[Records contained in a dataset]
__________________________________________________

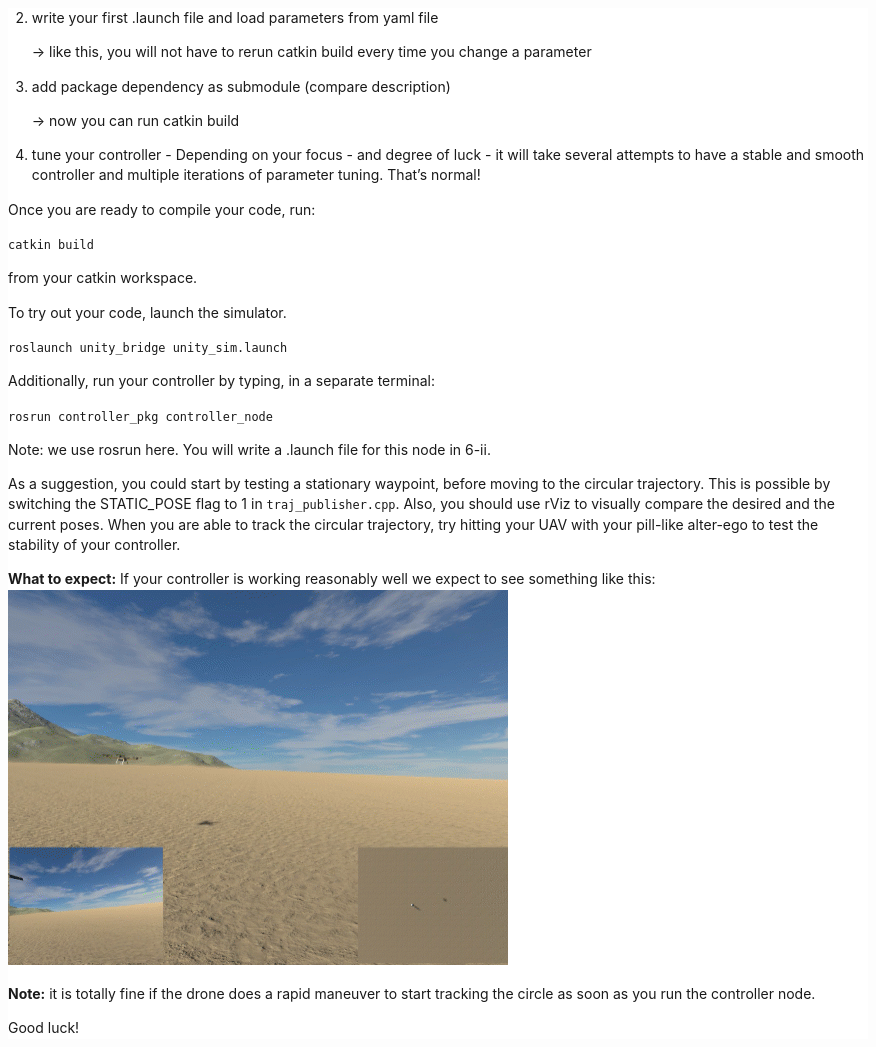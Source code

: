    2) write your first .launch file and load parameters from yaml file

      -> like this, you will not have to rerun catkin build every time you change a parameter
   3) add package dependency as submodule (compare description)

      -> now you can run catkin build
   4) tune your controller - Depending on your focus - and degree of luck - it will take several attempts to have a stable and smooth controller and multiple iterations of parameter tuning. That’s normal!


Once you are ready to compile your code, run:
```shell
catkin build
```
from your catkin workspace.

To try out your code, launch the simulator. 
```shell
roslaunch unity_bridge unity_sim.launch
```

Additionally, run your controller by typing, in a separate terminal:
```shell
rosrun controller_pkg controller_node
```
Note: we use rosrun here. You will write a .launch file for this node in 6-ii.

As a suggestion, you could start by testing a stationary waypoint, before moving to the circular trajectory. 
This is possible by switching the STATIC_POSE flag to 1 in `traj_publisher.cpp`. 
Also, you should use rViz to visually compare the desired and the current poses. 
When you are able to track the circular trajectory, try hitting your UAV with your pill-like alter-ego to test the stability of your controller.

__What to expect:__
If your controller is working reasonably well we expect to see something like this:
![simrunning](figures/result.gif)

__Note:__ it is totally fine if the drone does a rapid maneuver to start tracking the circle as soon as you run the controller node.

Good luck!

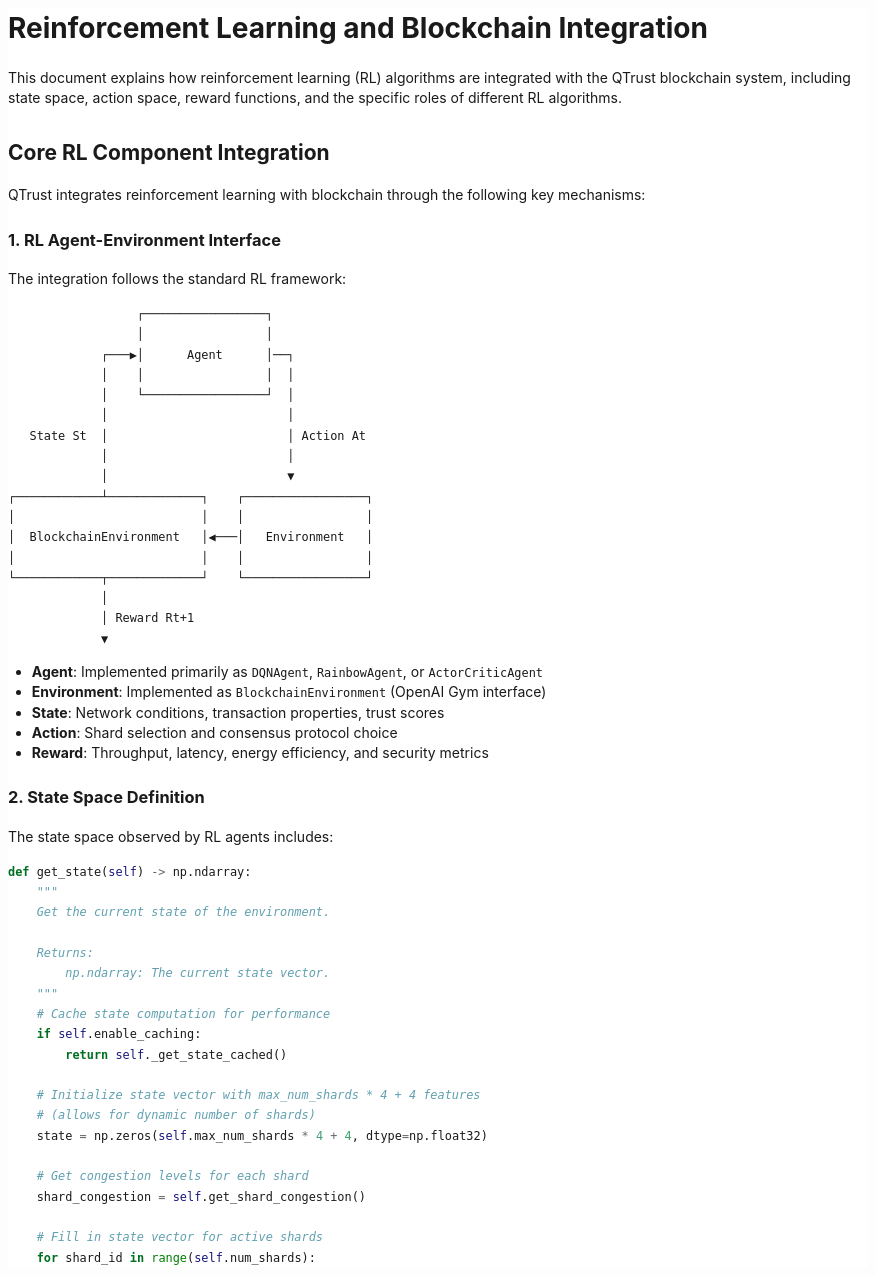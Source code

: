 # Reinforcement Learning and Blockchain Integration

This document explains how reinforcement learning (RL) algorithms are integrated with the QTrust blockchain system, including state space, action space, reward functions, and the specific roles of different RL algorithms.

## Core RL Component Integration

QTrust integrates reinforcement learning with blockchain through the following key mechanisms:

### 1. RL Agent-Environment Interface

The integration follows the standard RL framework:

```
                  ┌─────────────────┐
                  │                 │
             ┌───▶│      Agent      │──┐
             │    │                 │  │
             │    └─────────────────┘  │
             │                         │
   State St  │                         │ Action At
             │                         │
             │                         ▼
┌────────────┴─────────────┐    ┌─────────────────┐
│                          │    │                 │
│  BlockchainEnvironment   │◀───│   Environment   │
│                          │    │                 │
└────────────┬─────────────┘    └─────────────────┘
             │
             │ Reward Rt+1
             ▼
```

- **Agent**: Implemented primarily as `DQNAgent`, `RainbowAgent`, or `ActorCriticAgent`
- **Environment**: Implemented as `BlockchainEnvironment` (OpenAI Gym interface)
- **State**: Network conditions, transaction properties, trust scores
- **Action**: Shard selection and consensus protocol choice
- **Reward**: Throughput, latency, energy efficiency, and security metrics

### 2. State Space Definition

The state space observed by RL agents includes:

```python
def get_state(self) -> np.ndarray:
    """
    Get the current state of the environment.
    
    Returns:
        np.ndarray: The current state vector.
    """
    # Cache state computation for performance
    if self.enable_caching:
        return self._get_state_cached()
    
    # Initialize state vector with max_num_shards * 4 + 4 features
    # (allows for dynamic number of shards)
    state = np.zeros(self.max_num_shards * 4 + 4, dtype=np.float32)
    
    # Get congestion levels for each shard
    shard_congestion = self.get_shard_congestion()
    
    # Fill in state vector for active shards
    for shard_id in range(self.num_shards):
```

__________________________________________________

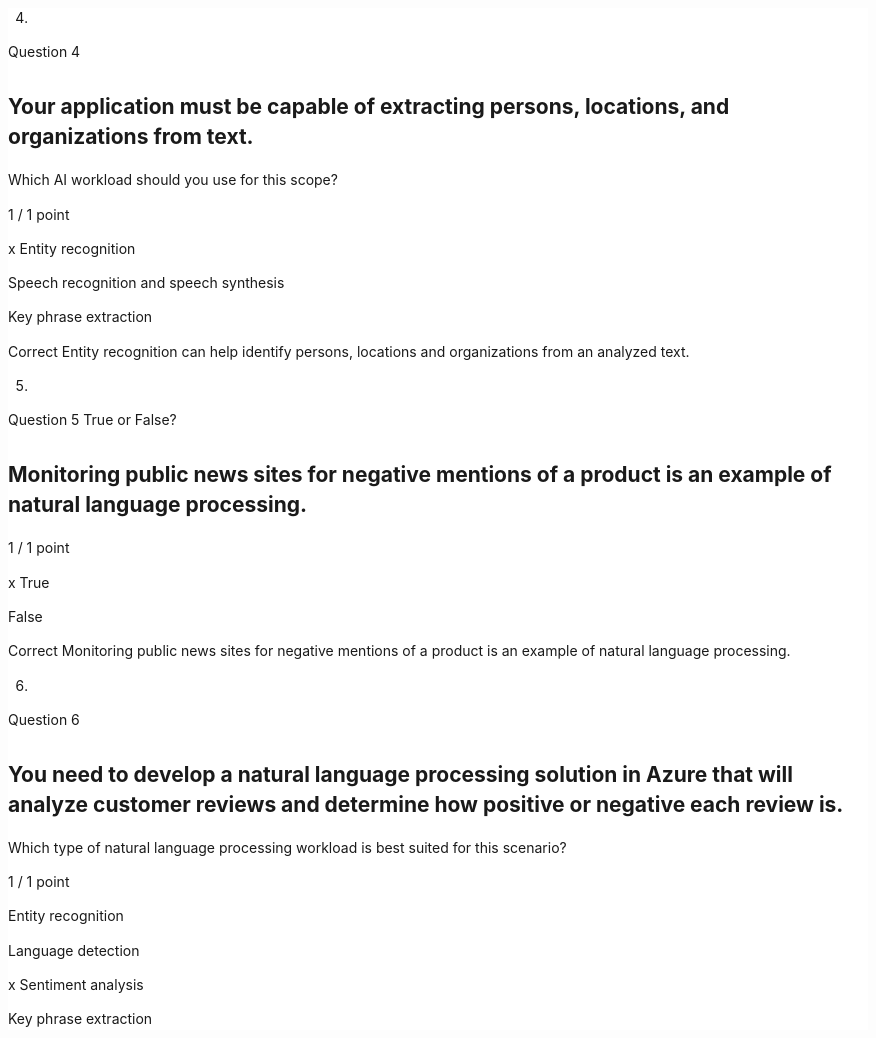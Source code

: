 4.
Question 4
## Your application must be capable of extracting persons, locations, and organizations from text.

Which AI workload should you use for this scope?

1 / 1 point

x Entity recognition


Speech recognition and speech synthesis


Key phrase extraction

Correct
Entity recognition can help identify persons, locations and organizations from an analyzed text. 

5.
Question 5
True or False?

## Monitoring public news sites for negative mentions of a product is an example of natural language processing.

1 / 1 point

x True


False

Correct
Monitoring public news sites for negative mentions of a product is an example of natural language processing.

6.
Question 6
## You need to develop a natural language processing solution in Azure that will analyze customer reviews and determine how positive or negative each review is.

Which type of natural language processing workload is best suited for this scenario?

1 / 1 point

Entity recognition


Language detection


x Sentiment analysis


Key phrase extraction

__________________________________________________

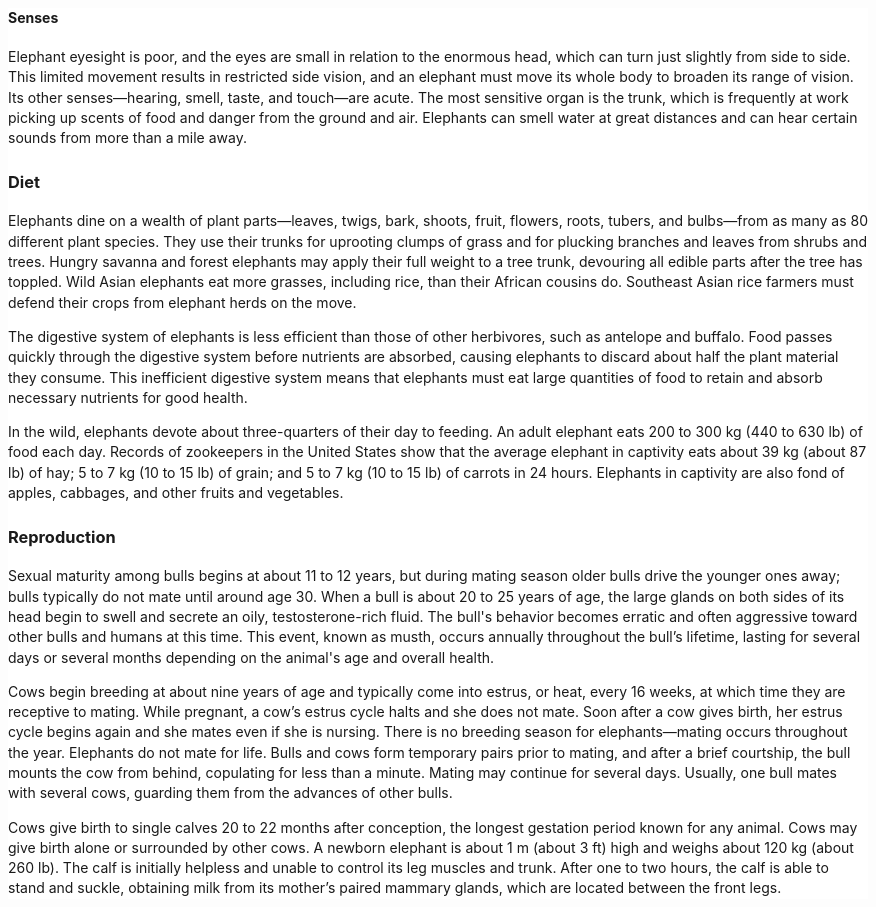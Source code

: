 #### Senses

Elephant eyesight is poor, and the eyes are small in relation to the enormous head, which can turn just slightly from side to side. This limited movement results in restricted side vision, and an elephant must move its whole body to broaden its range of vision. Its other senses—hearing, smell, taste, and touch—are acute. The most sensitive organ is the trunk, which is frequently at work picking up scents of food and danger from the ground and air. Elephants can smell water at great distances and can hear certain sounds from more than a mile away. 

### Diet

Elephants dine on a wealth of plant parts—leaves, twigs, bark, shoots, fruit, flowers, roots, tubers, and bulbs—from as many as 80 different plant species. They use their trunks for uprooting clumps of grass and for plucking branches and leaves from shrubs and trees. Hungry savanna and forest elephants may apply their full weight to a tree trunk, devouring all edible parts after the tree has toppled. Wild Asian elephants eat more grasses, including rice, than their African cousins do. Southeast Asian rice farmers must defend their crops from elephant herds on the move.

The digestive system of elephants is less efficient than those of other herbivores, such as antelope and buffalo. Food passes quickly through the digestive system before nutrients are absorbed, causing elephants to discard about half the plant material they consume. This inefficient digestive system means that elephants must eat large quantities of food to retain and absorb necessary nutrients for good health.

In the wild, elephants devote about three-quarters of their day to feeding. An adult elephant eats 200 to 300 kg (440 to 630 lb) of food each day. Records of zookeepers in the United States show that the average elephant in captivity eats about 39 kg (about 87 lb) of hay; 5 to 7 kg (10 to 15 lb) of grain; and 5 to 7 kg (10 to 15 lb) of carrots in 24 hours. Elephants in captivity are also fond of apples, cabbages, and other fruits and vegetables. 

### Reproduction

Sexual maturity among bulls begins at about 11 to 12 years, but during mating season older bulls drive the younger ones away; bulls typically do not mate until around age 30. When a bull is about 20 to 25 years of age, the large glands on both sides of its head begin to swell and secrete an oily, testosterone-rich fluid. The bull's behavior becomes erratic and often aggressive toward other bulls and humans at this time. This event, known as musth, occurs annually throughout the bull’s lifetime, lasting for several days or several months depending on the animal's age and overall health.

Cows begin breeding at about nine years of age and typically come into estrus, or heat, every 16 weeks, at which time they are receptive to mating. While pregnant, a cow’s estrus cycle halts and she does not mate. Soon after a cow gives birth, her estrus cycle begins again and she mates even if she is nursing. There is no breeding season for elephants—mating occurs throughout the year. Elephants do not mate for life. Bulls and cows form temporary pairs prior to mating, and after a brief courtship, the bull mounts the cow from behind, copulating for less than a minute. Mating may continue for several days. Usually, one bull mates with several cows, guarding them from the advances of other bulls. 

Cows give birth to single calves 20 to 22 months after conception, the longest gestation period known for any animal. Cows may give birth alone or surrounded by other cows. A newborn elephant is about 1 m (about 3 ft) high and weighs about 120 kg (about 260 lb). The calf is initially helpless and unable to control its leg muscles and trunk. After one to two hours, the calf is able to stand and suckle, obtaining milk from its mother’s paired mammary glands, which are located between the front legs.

__________________________________________________

• **PROBLEM DESCRIPTION**:
Determine how many lines above hold the word "current", then give only that number.

• **TASK ANSWER**:
3